Take Rebecca Bloomwood as an example. At the first part of the story, she is seen as a person who absolutely loves shopping, to the point where she can't resist her urge to buy things that makes her end up with a $16,000 debt in her credit card. She keeps on spending for clothes or other stuff that she loves, but doesn't essentially need. Just like this, we all have our wants that at times, we do everything what it takes just to have them, without realizing that it has a great downside. Love, after all, is a blinding aspect of our lives, but we should not simply leave it at that.

Emotional investment is not always safe.

There are times when we just want to drown in whatever we feel, causing us to forget that it is not fully safe to rely merely on our emotions. For example, impulsive-buying, which is what Rebecca specializes in doing before, is like acting on pure feelings. We sometimes think that it is okay to do such a thing, but doing without thinking is the same as trying to jump off a building for a brief period of pleasure.

Never tolerate your wrong decisions.

One of the lines that I remember the most is this: “But quite frankly, what does it matter now? It’s too late to make any difference. I’m already in debt; I might as well be more in debt.” No matter how we look at it, it is a wrong kind of thinking because the character does not make an effort to change, when change is what she needs in order to clear her debts. It's the same with how we should act upon our mistakes: Instead of saying, “Ah, I've already done this, I might as well continue it instead,” we should have the conviction to say, “Ah, I've done it. I'll never do this again.” Mistakes, after all, are life devices that are supposed to help us learn.

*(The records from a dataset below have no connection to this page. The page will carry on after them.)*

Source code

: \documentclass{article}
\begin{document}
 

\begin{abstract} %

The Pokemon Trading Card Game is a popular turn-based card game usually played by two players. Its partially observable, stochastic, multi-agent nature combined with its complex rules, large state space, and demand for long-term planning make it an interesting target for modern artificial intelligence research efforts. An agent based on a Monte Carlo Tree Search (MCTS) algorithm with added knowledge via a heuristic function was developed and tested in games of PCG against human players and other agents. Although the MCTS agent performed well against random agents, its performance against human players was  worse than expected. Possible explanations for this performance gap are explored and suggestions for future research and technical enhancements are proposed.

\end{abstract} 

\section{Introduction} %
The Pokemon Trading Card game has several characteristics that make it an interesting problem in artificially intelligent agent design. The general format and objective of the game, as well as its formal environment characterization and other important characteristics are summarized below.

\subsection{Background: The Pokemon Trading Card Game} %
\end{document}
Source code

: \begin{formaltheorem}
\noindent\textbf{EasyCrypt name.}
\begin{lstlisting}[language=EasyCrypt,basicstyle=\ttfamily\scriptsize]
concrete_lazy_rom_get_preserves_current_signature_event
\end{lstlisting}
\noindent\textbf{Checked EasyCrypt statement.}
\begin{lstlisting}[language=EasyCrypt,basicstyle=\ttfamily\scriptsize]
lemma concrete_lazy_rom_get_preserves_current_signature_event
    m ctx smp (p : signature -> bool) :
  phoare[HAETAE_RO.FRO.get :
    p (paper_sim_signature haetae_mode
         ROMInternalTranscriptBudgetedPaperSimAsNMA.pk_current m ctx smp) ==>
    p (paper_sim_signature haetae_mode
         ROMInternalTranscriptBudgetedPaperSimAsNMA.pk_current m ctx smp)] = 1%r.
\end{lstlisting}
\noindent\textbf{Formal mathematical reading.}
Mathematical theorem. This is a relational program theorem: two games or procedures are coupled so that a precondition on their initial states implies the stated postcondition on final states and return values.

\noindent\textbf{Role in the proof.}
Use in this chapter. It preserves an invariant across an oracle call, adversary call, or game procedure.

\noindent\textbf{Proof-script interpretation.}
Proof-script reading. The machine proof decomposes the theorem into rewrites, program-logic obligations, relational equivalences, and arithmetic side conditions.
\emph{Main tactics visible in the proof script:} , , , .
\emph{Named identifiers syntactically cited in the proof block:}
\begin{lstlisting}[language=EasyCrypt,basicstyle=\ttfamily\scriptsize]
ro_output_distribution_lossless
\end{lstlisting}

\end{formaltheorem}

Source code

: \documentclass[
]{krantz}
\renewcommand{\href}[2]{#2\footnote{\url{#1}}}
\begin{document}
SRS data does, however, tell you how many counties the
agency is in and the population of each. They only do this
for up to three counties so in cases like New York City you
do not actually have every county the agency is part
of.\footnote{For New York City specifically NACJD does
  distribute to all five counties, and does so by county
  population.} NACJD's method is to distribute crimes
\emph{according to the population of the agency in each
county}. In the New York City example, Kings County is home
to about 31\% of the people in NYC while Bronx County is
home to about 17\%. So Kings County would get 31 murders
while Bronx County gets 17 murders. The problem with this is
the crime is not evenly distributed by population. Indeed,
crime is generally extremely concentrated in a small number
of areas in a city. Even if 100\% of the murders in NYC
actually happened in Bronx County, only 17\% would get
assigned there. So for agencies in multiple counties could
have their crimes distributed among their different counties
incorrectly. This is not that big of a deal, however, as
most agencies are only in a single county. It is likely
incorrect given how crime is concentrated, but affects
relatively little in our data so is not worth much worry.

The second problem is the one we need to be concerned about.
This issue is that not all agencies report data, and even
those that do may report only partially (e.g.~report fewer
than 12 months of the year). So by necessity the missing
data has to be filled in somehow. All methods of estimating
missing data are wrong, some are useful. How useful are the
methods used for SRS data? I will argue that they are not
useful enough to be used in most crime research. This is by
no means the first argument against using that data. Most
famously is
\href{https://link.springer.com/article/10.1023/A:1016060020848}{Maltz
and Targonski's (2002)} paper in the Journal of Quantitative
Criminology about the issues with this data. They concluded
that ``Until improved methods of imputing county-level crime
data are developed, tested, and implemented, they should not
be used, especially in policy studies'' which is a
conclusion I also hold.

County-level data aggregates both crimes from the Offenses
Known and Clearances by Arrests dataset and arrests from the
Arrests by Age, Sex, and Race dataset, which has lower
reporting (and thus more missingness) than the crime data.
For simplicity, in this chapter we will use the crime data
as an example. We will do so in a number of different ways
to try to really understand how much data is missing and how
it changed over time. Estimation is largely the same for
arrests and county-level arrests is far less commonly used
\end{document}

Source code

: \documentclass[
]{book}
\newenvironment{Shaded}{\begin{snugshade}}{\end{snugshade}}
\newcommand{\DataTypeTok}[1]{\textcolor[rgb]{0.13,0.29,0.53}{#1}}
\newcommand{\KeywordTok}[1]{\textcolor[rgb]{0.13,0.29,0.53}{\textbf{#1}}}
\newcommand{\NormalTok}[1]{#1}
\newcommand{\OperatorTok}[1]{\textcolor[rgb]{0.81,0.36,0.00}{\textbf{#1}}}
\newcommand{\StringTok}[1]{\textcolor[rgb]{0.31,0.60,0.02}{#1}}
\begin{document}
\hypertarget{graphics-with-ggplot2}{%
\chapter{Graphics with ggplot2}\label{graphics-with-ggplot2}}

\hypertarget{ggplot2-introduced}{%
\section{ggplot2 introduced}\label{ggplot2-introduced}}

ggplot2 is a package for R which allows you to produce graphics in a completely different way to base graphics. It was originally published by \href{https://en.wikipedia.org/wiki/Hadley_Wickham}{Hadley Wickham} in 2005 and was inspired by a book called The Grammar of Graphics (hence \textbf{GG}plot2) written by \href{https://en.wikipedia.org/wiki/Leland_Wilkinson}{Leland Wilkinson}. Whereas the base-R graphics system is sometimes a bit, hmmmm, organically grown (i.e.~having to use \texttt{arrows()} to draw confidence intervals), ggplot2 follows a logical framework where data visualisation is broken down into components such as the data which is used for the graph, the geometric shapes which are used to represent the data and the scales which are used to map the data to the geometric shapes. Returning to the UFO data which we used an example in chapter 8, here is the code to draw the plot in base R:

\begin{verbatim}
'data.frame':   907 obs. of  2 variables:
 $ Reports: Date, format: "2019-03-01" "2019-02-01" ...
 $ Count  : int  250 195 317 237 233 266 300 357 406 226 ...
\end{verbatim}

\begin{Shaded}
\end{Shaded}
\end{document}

Always confront your problems, including your debts.

As Bo Sanchez, the founder of Truly Rich Club puts it, free yourself from all bad debt. Do not hide from debt collectors and make excuses just to avoid paying, because it's actually more of a hassle since they will always find a way to track you. List all of your bad debts and declare when your freedom day will be. And, in doing so, avoid borrowing money from another party (and this includes your parents and friends!) just to pay because it will be the same. So, the best thing to do is work hard for it by yourself.

Learn how to manage your money appropriately.

If you really can't resist to buy that new cardigan or that scarf, then learn how to budget properly. As what I've mentioned, impulsive-buying can only provide you a brief moment of pleasure, but it won't save you from problems or anything else; instead, it might even bring you down. Learning how to manage your money properly can help you spend more without sacrificing anything verily essential in your living.

Always remember to weigh what you should and want to buy, as it can save you the hassle from running away from debt collectors. That said, shopping happily and saving properly should always, after all, go hand-in-hand.